Black and Blue Tango

January 23, 2020, Buenos Aires.

One year ago, my dollar would buy just under 38 Argentine pesos.  Today it buys somewhere around 62 at the official rate and 80 on the black market.  Argentina has undergone massive inflation and devaluation.  When this happens most (but not all) people suffer.  We had two examples of that today.

Much of the currency collapse happened at the end of July.  Presidential elections were in October.  Argentina had a lot of infrastructure projects underway, including a remodel of the Iguassu airport.  When the peso collapsed international financing dried up and it became difficult for contractors to buy supplies from abroad with devalued pesos.  But president Macri calculated that cutting ribbons before the election could get him reelected.  So, he continued the projects and lost.  Workers are at the bottom of the list when it comes to getting paid.  The construction workers at Iguassu have not been paid in months.  (To be fair to Macri, he did what many economists thought he should do to bring the country out of the mess it was in when he took over in 2015, but four years was not enough to turn the country around and now it is back in the arms of the neo-Pronists.)

At the hotel we heard there was a blockade at the airport.  Construction workers who had not been paid were blocking vehicle access.  We learned we may have to walk a mile or more with our baggage.  They’d done this once before, were promised back pay, went back to work and weren’t paid.  Our taxi would take us as far as he could.  We set off in the rain and soon encountered a big traffic jam.  Big busses were trying to do 3 (or rather 33) point turns on a narrow two-lane road made narrower by cars lined up along the right.  The driver told us that the blockade was 200 meters ahead.  After passing the blockade we should continue to walk until we found cabs stuck inside to take us the rest of the way.

We started trudging up the hill in the rain, dragging our bags across a muddy and slippery film of red clay covering the blacktop.  When we got to the strikers’ tent blocking the road the leader told us to wait under the tent and not get wet and he would get us a car to the airport.  I guess it was my white beard.  He was very kind and concerned for our welfare. He didn’t like it but he had a family.  He was able to direct a car through the scrum of vehicles to the tent and we were off.  I wondered how he was going to handle two busloads of people, many of whom were more elderly than us, in about a half hour from the Holland America tour.  Most got rides, some walked, but everyone made it to the plane.

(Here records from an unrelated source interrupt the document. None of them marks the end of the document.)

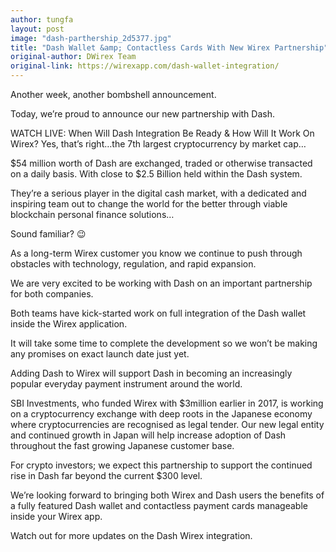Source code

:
 ```yaml
---
author: tungfa
layout: post
image: "dash-parthership_2d5377.jpg"
title: "Dash Wallet &amp; Contactless Cards With New Wirex Partnership"
original-author: DWirex Team
original-link: https://wirexapp.com/dash-wallet-integration/
---
```


Another week, another bombshell announcement.

Today, we’re proud to announce our new partnership with Dash.


WATCH LIVE: When Will Dash Integration Be Ready & How Will It Work On Wirex?
Yes, that’s right…the 7th largest cryptocurrency by market cap…

$54 million worth of Dash are exchanged, traded or otherwise transacted on a daily basis. With close to $2.5 Billion held within the Dash system.

They’re a serious player in the digital cash market, with a dedicated and inspiring team out to change the world for the better through viable blockchain personal finance solutions…

Sound familiar? 😉

As a long-term Wirex customer you know we continue to push through obstacles with technology, regulation, and rapid expansion.

We are very excited to be working with Dash on an important partnership for both companies.

Both teams have kick-started work on full integration of the Dash wallet inside the Wirex application.

It will take some time to complete the development so we won’t be making any promises on exact launch date just yet.

Adding Dash to Wirex will support Dash in becoming an increasingly popular everyday payment instrument around the world.

SBI Investments, who funded Wirex with $3million earlier in 2017, is working on a cryptocurrency exchange with deep roots in the Japanese economy where cryptocurrencies are recognised as legal tender. Our new legal entity and continued growth in Japan will help increase adoption of Dash throughout the fast growing Japanese customer base.

For crypto investors; we expect this partnership to support the continued rise in Dash far beyond the current $300 level.

We’re looking forward to bringing both Wirex and Dash users the benefits of a fully featured Dash wallet and contactless payment cards manageable inside your Wirex app.

Watch out for more updates on the Dash Wirex integration.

That evening we went to a tango show.  We met some friends from the ship.  The dinner and show were advertised at $100 a person.  At the official exchange rate that would be around 6,000 Argentine pesos.  However, when the bill came it was 7,000 pesos for each person.  That’s what would go on the credit card and to the credit card company that was $119.  For the five of our friends that was almost US100 more than the group had planned.  They asked for the manager who explained that there was the official rate, the “white market” that banks published but no one believed (except the ATM machines that dutifully exchanged our dollars at the 6000 peso rate, plus a huge commission. We got 1500 pesos, about $25. At the official rate and were charged an additional 600 pesos in bank fees!) there was the black-market rate, which more truly reflected real value of the currency and there was the blue market rate, somewhere between 70 and 75 to the dollar that most businesses informally accepted.  They were giving us the best “blue market” rate at 70 and we should be happy.  We were not.  Our friends said that the dinner and show were advertised at $100 and their credit card was going to charge them about $119 each.  The manager said that was a problem between them and the bank, that from the manager’s point of view they were giving us a good deal. 

I spoke with others at the show who were also unhappy.  My guess is that TripAdvisor will get a lot of poor ratings for this venue.  My guess is that a number of credit card charges will get disputed.  Suzi an I had to ask ourselves “is the show and dinner worth it?”  The answer was yes.  “If we got angry would we enjoy the show less?”  The answer was yes.  Don’t let inflation spoil a good show with a fine tango orchestra, dancers, a moderately famous 77 year old tango singer (Hugo Marcel if you follow the sport).  Everyone on stage has it worse off than we do.  We will not dispute our credit card charge.

Nobody wins with this type of currency collapse — except George Soros – who’s done quite well on a couple of them.  But the folks I’m worried most about are the workers at the airport and the waiters at the show.  Some folks were not adding tips onto their credit cards bills and we didn’t see a lot of cash on the tables. I left our tip in Argentine pesos — at the black-market rate.

Don’t Cry for Me Argentina. Evita is on the 100 Peso note.

I wrote about the situation in Argentina 5 years ago in my cruise blog.  Click here,

And oh, there was an Andean pan pipe band at intermission.  Suzi and I broke up laughing because it sounded exactly like the band that busked outside our office in Belgrade, they played the same songs, including a the theme from a spaghetti western, the Good the Bad and the Ugly, which was also B-92’s news theme in Belgrade, we felt right at home.